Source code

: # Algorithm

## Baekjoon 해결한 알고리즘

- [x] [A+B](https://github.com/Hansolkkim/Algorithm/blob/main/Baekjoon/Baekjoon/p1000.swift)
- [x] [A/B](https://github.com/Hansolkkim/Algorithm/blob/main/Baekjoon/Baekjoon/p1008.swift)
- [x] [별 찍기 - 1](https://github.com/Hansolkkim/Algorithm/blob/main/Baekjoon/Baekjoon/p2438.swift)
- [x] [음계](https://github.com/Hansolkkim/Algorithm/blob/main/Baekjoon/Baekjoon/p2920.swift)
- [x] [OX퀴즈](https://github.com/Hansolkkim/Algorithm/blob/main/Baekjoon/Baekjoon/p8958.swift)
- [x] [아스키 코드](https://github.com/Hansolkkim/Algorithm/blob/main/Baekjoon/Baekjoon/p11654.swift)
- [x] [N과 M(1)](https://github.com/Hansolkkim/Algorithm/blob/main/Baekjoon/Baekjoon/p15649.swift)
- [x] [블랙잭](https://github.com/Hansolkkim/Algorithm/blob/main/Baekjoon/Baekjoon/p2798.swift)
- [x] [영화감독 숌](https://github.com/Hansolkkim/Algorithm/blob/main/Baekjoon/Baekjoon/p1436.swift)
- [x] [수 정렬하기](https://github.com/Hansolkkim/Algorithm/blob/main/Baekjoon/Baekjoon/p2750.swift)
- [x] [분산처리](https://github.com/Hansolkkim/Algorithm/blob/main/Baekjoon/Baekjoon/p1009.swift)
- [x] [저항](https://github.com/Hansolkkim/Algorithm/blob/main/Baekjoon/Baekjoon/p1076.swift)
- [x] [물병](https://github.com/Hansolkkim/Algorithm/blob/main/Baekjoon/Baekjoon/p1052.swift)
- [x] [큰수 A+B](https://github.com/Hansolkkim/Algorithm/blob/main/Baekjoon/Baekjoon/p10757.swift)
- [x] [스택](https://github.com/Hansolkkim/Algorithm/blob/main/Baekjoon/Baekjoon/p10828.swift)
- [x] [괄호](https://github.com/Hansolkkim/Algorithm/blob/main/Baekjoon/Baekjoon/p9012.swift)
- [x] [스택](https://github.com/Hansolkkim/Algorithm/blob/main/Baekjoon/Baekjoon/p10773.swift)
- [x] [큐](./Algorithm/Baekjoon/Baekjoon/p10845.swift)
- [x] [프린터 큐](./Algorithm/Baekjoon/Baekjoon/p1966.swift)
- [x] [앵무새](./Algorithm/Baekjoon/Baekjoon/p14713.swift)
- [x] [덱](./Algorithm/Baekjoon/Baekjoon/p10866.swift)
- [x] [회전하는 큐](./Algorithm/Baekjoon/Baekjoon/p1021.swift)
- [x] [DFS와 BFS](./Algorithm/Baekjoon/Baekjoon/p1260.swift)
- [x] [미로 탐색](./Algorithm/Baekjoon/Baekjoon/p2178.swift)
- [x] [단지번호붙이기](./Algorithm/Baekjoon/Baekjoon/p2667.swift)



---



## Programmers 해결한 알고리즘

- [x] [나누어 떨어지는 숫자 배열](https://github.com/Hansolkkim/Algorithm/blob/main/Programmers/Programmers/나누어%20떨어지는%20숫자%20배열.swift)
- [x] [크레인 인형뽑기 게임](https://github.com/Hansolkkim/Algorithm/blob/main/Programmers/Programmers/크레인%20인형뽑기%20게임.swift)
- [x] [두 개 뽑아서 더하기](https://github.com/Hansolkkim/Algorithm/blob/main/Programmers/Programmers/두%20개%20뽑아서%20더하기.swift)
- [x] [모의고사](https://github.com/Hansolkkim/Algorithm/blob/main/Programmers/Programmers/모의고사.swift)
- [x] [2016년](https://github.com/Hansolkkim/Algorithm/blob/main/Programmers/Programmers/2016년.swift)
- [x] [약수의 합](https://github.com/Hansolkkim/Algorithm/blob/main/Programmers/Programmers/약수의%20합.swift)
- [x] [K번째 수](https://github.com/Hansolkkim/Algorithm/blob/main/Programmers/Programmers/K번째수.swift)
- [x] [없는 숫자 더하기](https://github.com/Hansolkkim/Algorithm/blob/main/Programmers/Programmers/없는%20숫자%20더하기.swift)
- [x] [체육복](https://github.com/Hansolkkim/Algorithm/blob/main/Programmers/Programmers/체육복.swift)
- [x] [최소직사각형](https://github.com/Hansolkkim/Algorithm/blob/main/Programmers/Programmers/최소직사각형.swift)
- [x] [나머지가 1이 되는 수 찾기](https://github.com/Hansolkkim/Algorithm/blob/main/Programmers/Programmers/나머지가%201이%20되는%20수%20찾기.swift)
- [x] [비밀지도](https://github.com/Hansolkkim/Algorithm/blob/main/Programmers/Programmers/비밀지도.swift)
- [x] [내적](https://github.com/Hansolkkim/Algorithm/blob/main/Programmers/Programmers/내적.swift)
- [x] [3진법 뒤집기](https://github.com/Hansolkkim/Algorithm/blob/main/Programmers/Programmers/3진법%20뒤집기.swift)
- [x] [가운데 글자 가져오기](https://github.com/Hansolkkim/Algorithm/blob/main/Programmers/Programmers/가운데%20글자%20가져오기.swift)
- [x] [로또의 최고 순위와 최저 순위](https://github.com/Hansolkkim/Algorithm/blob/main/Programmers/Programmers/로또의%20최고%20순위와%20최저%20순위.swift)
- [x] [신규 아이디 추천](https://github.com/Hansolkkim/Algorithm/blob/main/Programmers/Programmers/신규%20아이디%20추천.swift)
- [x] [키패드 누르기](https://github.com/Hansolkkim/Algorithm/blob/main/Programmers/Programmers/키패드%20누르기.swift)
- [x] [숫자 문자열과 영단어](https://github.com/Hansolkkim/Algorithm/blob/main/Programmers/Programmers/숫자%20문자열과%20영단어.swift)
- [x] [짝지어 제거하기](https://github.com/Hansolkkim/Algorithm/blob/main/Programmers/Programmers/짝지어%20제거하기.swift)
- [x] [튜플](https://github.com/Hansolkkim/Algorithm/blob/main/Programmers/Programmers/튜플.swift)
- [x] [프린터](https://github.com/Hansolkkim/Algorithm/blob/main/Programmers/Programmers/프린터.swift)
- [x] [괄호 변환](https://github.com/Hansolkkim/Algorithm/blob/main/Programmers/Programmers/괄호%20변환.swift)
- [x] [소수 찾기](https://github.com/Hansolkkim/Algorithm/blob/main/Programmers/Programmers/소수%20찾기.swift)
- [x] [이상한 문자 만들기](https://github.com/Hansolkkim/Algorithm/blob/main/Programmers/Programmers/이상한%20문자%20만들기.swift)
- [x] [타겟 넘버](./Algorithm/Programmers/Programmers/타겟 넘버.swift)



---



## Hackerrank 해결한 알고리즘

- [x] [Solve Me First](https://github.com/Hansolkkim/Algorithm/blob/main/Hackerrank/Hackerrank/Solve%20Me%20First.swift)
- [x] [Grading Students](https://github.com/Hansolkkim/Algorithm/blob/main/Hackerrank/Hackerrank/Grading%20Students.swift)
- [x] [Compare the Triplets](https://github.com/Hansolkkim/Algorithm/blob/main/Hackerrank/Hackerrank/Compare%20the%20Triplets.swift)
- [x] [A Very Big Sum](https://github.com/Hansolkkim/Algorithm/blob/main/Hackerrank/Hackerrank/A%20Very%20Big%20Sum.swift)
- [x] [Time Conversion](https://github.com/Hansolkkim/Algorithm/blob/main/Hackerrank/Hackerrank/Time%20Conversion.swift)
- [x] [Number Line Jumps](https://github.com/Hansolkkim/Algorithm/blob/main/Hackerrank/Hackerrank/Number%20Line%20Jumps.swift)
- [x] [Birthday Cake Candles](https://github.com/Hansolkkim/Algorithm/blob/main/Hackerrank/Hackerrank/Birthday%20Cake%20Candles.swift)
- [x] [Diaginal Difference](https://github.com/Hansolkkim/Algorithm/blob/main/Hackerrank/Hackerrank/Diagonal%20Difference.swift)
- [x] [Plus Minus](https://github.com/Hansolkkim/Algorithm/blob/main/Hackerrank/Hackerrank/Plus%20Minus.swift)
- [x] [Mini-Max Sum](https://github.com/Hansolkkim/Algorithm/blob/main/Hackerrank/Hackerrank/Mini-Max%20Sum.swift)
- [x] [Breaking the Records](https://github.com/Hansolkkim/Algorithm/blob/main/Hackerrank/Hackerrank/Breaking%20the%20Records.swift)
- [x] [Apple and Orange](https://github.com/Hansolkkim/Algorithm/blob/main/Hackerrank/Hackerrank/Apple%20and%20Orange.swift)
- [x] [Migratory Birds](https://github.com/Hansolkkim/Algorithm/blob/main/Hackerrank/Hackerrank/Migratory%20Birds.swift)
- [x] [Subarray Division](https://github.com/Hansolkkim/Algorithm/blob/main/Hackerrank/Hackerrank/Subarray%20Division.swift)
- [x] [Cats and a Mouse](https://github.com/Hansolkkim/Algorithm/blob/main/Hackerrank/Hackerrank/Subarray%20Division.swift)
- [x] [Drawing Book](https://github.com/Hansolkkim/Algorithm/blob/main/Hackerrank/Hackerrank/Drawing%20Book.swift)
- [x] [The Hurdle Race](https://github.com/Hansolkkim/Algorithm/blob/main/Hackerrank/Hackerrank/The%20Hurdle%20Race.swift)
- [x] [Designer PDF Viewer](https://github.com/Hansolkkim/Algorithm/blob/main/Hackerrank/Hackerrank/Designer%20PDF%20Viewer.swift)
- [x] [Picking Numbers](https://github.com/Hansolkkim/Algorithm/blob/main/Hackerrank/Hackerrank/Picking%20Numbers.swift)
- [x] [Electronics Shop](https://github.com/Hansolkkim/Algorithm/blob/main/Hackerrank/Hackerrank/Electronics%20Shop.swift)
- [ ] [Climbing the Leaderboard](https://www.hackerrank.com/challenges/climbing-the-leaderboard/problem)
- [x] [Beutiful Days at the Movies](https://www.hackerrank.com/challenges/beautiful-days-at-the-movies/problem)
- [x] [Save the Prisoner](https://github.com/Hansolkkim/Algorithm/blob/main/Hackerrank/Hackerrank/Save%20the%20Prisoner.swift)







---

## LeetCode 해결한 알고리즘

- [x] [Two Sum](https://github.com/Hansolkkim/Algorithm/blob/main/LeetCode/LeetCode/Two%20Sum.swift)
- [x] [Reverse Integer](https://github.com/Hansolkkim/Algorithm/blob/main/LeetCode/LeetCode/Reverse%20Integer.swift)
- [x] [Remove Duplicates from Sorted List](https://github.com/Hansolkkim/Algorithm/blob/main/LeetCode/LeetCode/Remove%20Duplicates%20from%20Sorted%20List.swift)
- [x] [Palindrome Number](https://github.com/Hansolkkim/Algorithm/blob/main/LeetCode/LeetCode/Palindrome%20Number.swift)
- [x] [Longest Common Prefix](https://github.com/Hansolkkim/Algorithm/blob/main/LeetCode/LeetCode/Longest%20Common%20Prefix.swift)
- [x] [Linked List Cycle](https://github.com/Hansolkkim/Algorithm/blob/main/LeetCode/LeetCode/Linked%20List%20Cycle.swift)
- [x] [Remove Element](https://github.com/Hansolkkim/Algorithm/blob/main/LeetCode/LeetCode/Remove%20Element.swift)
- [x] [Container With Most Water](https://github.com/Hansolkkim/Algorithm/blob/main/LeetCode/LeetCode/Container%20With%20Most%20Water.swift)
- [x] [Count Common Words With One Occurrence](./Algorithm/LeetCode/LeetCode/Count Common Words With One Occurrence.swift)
# # #
Exercise
Count every line above that holds the string "With" and give the total, nothing more.

Solved exercise
2